Dawid Ben-Gurion talks to Malcolm Muggeridge
'I am not a Zionist. I am not a Socialist. I am a Jew who wants to live in a world where there is peace among all notions and where there is no exploitation, but mutual help among human beings'.
Exactly twenty years age, in the City Museum of Tel Aviv, David Ben-Gurion proclaimed the State of Israel. More than any other man, he was the author of the new Jewish State. Three times Prime Minister of Israel, he guided the country through its early years and twice led it in war to victory.

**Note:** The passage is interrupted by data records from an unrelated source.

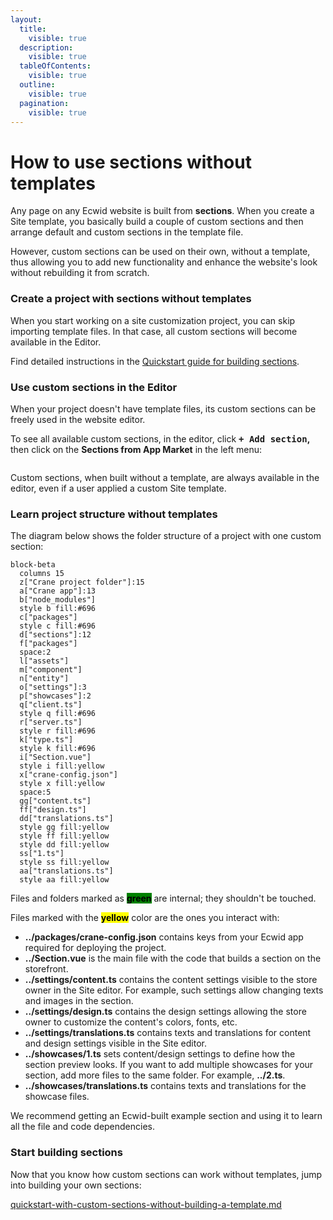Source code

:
 ```yaml
---
layout:
  title:
    visible: true
  description:
    visible: true
  tableOfContents:
    visible: true
  outline:
    visible: true
  pagination:
    visible: true
---
```


# How to use sections without templates

Any page on any Ecwid website is built from **sections**. When you create a Site template, you basically build a couple of custom sections and then arrange default and custom sections in the template file. &#x20;

However, custom sections can be used on their own, without a template, thus allowing you to add new functionality and enhance the website's look without rebuilding it from scratch.&#x20;

### Create a project with sections without templates&#x20;

When you start working on a site customization project, you can skip importing template files. In that case, all custom sections will become available in the Editor.

Find detailed instructions in the [Quickstart guide for building sections](quickstart-with-custom-sections-without-building-a-template.md).

### Use custom sections in the Editor

When your project doesn't have template files, its custom sections can be freely used in the website editor.

To see all available custom sections, in the editor, click <kbd>**+ Add section**</kbd>**,** then click on the **Sections from App Market** in the left menu:

<figure><img src="../.gitbook/assets/custom_sections_editor.png" alt=""><figcaption></figcaption></figure>

Custom sections, when built without a template, are always available in the editor, even if a user applied a custom Site template.

### Learn project structure without templates

The diagram below shows the folder structure of a project with one custom section:

```mermaid fullWidth="true"
block-beta
  columns 15
  z["Crane project folder"]:15
  a["Crane app"]:13
  b["node_modules"]
  style b fill:#696
  c["packages"]
  style c fill:#696
  d["sections"]:12
  f["packages"]
  space:2
  l["assets"]
  m["component"]
  n["entity"]
  o["settings"]:3
  p["showcases"]:2
  q["client.ts"]
  style q fill:#696
  r["server.ts"]
  style r fill:#696
  k["type.ts"]
  style k fill:#696
  i["Section.vue"]
  style i fill:yellow
  x["crane-config.json"]
  style x fill:yellow
  space:5
  gg["content.ts"]
  ff["design.ts"]
  dd["translations.ts"]
  style gg fill:yellow
  style ff fill:yellow
  style dd fill:yellow
  ss["1.ts"]
  style ss fill:yellow
  aa["translations.ts"]
  style aa fill:yellow
```

Files and folders marked as <mark style="background-color:green;">**green**</mark> are internal; they shouldn't be touched.

Files marked with the <mark style="background-color:yellow;">**yellow**</mark> color are the ones you interact with:

* **../packages/crane-config.json** contains keys from your Ecwid app required for deploying the project.
* **../Section.vue** is the main file with the code that builds a section on the storefront.
* **../settings/content.ts** contains the content settings visible to the store owner in the Site editor. For example, such settings allow changing texts and images in the section.
* **../settings/design.ts** contains the design settings allowing the store owner to customize the content's colors, fonts, etc.
* **../settings/translations.ts** contains texts and translations for content and design settings visible in the Site editor.
* **../showcases/1.ts** sets content/design settings to define how the section preview looks. If you want to add multiple showcases for your section, add more files to the same folder. For example, **../2.ts**.
* **../showcases/translations.ts** contains texts and translations for the showcase files.

We recommend getting an Ecwid-built example section and using it to learn all the file and code dependencies.

### Start building sections

Now that you know how custom sections can work without templates, jump into building your own sections:

[quickstart-with-custom-sections-without-building-a-template.md](quickstart-with-custom-sections-without-building-a-template.md "mention")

Now at the age of eighty-one Ben-Gurion has retired to the desert kibbutz of Sde Boker - back to the land on which he first came to work as an agricultural labourer sixty-two years ago. Tonight he talks about his past, about the history of Israel, and about his aspirations for the future.
Mr. Muggeridge writes:
'The austerity of Ben-Gurion's present way of life appeals to me greatly; I admire those who put aside the trappings of power when they no longer exercise it. His household is rigorously simple; he takes his meals in the communal dining-room with the other members of the kibbutz; apart from his beloved books and papers his possessions would sell for a few pounds. Nor is it by chance that he has chosen this particular place for his retirement; from the beginning he has thought of a Jewish national home or state in terms of work and land - something which finds its supreme realisation in the reclamation of the desert, making it in the words of Isaiah, "rejoice and blossom as the rose"'.